Champion des champions d’orthographe
La Voix du Nord (Hazebrouck)
14 avril 1992
Premier vainqueur de la dictée de Pivot, en 1985, vainqueur des 260 candidats réunis pour la superfinale à New York, l’emportant sur les champions des années précédentes, Bruno Dewaele ferme la boucle... et avec quel brio !
« Je crois que le supercrack de tous les supercracks, c’est M. Bruno Dewaele, parce que zéro faute à la dictée mais aussi zéro faute à tous les tests, c’est formidable. » C’est en ces termes que Bernard Pivot rendait, samedi soir, un hommage grand format à notre professeur de français d’Hazebrouck.
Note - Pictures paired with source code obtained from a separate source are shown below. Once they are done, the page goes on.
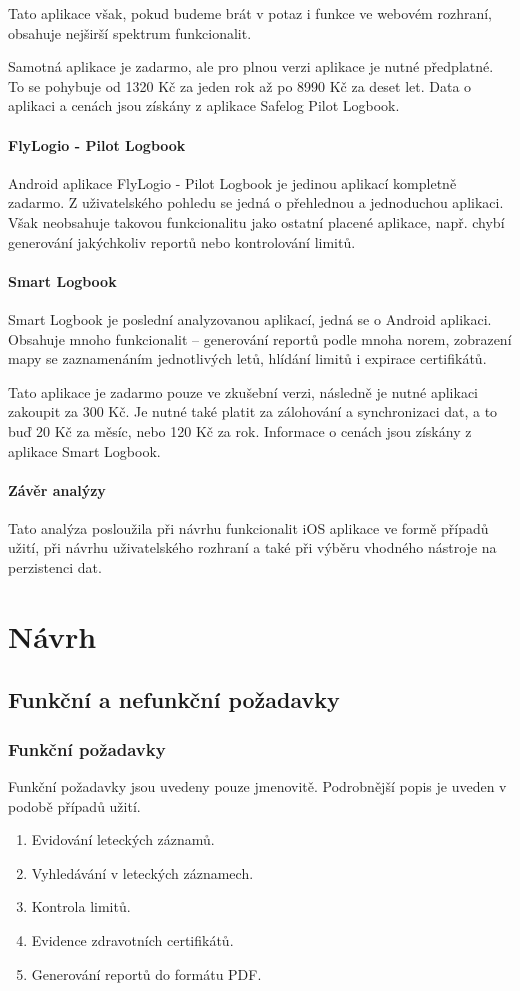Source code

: \documentclass[thesis=M,czech]{FITthesis}[2012/06/26]
\begin{document}
Tato aplikace však, pokud budeme brát v potaz i funkce ve webovém rozhraní, obsahuje nejširší spektrum funkcionalit.

Samotná aplikace je zadarmo, ale pro plnou verzi aplikace je nutné předplatné. To se pohybuje od 1320 Kč za jeden rok až po 8990 Kč za deset let. Data o aplikaci a cenách jsou získány z aplikace Safelog Pilot Logbook.

\subsubsection{FlyLogio - Pilot Logbook}
Android aplikace FlyLogio - Pilot Logbook je jedinou aplikací kompletně zadarmo. Z uživatelského pohledu se jedná o přehlednou a jednoduchou aplikaci.  Však neobsahuje takovou funkcionalitu jako ostatní placené aplikace, např. chybí generování jakýchkoliv reportů nebo kontrolování limitů.

\subsubsection{Smart Logbook}
Smart Logbook je poslední analyzovanou aplikací, jedná se o Android aplikaci. Obsahuje mnoho funkcionalit -- generování reportů podle mnoha norem, zobrazení mapy se zaznamenáním jednotlivých letů, hlídání limitů i expirace certifikátů.

Tato aplikace je zadarmo pouze ve zkušební verzi, následně je nutné aplikaci zakoupit za 300 Kč. Je nutné také platit za zálohování a synchronizaci dat, a to buď 20 Kč za měsíc, nebo 120 Kč za rok. Informace o cenách jsou získány z aplikace Smart Logbook.

\subsubsection{Závěr analýzy}
Tato analýza posloužila při návrhu funkcionalit iOS aplikace ve formě případů užití, při návrhu uživatelského rozhraní a také při výběru vhodného nástroje na perzistenci dat.

\chapter{Návrh}

\section{Funkční a nefunkční požadavky}
\subsection{Funkční požadavky}
Funkční požadavky jsou uvedeny pouze jmenovitě. Podrobnější popis je uveden v podobě případů užití.
\begin{enumerate}
\item Evidování leteckých záznamů.
\item Vyhledávání v leteckých záznamech.
\item Kontrola limitů.
\item Evidence zdravotních certifikátů.
\item Generování reportů do formátu PDF.
\end{enumerate}
\end{document}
Ces tests qui servirent à départager les ex æquo, Bruno Dewaele les prévoyait particulièrement coriaces. « Je pense que la dictée sera un peu plus facile que celle de 91, pour ne pas humilier les candidats non francophones, disait-il dans l’interview qu’il nous accordait il y a quelques semaines. Mais les tests, déjà très ardus habituellement, devraient être plus difficiles encore. »
Coucher avec son dictionnaire
Il attendait, comme beaucoup, une dictée sur le thème de l’ONU. Pivot tenta de le piéger sur la nature et les Jeux olympiques d’Albertville.
À lui donc les honneurs des sommets, les honneurs olympiens. Il les mérite d’autant plus qu’il n’a pas joué les vedettes, vous savez, celles qui vous disent d’un faux air nonchalant : « Et pourtant je n’ai pas eu beaucoup de temps pour parfaire ma préparation. »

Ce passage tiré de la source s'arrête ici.